The importance of Rebel Clef to Loyle cannot be understated, yet profiles of Carner in newspapers and magazines have often missed this. Some journalists attempt to unpack and reveal the man behind the music by talking about his real name and life events, but they often ignore this musical partnership that makes for such enjoyable listening.
Other artists feature on the album too, with Tom Misch appearing on the track Damselfly. Carner laughs when we talk about Misch, recounting an anecdote about how collaboration between the two was almost thwarted before it had even begun. Having heard Misch’s track Follow at a friend’s party, Loyle headed to his Soundcloud the next day, but was dismayed at what he saw on the page. “It said ‘I don’t work with rappers, don’t bother asking’!” This seemingly ruled out any possible collaboration between the two, so later in his career when he received a message from Misch saying ‘I’m a big fan, I’d love to work with you’, Loyle was pleasantly surprised. “We met up a couple of times, we had loads of mutual friends, and we were very close together South London wise. We just hit it off, we started spending a lot of time together and making a lot of tunes”.
Carner comes to the Belgrave Music Hall in Leeds on February 8, performing to a sold out crowd. “It’s rowdier up there”, Loyle remarks when we speak about the difference between crowds in the north and south. Yet audiences remain diverse throughout the country, with the crowd reflecting the popularity of Carner’s soulful and laidback music. “It’s an eclectic mix; there are seventy-year-olds, those in love with 6 Music, and people you just wouldn’t expect”.
Away from the growing acclaim in the music world, Carner’s work outside of rap is incredibly important and close to home. His cooking project, Chilli Con Carner, teaches cooking skills to young people with ADHD. As someone with ADHD himself, Carner underlines the importance of cooking as an activity that brought him pleasure: “I used to be a bit of a hot head when I was younger, but the kinetic energy and instant gratification [of cooking] really chilled me out”.

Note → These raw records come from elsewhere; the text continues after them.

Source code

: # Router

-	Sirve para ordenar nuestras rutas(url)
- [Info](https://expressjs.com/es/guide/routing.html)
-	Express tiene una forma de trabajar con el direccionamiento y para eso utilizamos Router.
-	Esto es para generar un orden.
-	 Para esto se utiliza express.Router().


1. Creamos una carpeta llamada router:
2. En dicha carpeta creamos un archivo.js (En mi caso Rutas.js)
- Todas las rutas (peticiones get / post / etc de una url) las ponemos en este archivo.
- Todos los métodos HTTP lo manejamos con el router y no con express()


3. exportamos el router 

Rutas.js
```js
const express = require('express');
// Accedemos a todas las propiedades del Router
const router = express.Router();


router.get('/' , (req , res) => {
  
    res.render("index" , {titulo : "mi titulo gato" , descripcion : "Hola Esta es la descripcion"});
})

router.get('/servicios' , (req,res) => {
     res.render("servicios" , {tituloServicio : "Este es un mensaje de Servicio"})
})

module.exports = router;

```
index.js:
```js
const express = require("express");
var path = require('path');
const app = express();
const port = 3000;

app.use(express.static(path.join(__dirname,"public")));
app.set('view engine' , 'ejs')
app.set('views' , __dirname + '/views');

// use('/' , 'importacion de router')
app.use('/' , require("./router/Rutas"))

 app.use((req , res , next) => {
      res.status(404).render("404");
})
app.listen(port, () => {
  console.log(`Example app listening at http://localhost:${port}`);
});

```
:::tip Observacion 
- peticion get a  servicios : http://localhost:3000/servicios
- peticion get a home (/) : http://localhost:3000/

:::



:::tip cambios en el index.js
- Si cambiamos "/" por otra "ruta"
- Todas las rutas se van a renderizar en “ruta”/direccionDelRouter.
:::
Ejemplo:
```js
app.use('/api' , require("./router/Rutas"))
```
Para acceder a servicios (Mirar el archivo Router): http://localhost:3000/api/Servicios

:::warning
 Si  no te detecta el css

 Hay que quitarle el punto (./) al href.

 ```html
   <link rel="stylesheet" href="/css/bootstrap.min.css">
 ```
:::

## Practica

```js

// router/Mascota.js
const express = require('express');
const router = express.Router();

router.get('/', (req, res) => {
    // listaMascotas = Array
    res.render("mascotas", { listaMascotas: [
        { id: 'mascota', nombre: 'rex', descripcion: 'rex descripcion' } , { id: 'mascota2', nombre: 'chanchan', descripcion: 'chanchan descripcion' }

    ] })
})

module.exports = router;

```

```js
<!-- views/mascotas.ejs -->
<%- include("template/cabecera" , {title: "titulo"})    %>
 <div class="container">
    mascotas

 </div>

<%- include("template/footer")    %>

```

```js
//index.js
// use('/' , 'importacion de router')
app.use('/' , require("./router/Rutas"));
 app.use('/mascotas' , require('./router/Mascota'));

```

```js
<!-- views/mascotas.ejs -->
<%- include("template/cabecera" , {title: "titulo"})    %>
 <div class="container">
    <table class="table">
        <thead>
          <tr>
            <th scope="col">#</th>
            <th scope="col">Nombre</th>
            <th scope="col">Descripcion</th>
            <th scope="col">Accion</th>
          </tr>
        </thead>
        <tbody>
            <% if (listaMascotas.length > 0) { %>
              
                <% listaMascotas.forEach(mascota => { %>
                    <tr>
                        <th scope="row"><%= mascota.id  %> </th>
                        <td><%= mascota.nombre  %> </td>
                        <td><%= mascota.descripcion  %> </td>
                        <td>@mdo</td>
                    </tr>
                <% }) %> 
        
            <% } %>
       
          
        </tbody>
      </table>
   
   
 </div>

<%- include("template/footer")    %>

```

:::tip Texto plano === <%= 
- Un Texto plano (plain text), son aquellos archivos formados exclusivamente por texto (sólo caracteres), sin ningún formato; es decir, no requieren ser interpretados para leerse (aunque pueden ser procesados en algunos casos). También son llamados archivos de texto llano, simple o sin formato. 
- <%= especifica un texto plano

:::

Loyle explains, “I wanted to go into culinary school, that was my dream”. Critiquing the ignorance surrounding ADHD, Carner seeks to “shed the stereotype, getting teachers engaged with its existence, rather than just viewing a child as simply badly behaved”.

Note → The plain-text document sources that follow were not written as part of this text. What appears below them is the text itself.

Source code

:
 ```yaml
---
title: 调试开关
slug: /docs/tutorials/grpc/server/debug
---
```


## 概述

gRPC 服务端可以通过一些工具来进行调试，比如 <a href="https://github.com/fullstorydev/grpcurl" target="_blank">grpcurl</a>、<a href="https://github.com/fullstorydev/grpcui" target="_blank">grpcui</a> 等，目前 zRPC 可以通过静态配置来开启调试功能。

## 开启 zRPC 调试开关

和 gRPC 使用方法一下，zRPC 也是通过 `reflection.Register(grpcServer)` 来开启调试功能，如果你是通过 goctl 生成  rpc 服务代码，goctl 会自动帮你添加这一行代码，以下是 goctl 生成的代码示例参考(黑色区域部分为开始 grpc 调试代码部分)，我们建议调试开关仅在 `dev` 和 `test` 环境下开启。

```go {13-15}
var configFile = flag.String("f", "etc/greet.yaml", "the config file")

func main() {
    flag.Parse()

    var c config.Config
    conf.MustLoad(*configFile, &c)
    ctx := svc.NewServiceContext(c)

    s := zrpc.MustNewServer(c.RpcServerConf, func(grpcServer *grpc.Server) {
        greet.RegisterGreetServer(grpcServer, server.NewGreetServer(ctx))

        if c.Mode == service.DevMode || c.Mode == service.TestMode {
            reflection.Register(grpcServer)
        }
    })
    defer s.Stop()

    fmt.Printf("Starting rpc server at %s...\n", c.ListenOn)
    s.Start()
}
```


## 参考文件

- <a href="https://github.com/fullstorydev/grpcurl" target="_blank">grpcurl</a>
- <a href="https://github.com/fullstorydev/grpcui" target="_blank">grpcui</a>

The album does not shy away from raising awareness either: the song Sun Of Jean ends with a heartfelt poem read by Loyle’s mother about her incredibly active and creative son. “A two-foot tale of trouble… He used to draw on anything… and now he draws with words”. The song, and album, is deeply personal and shows the family connection that flows throughout Carner’s lyrics, epitomised by the album artwork. “It’s an extended family photo, [picturing] everybody who had an impact”. The cover has parallels with Kendrick Lamar’s To Pimp a Butterfly artwork, with Carner swapping the White House backdrop for a garden and an appearance from his black poodle, Ringo.
The album, which has debuted at 14 in the charts, displays a reference to the musical work of his late father in its title. “My dad made an album with a song called Yesterday’s Gone which my mum only found after he passed. I listened to the song a few months later and it resonated with me in many ways, and it made sense to pay homage”.
We end our conversation on the topic of his lyrics and their impact: “Hopefully my music pushes more people to get how they’re feeling out in the open. If I can get up on stage and tell a crowd some of my deepest, darkest shit, then people should be able to chat to their mum or their mates about theirs. It’s not scary at all and it’s not a bad thing.”
It’s this candid self-reflection that dominates the lyrics of Yesterday’s Gone’s, with the humbleness and honesty of their author so evident when when he speaks. For one of the most pensive voices in UK rap, the future is deservedly bright.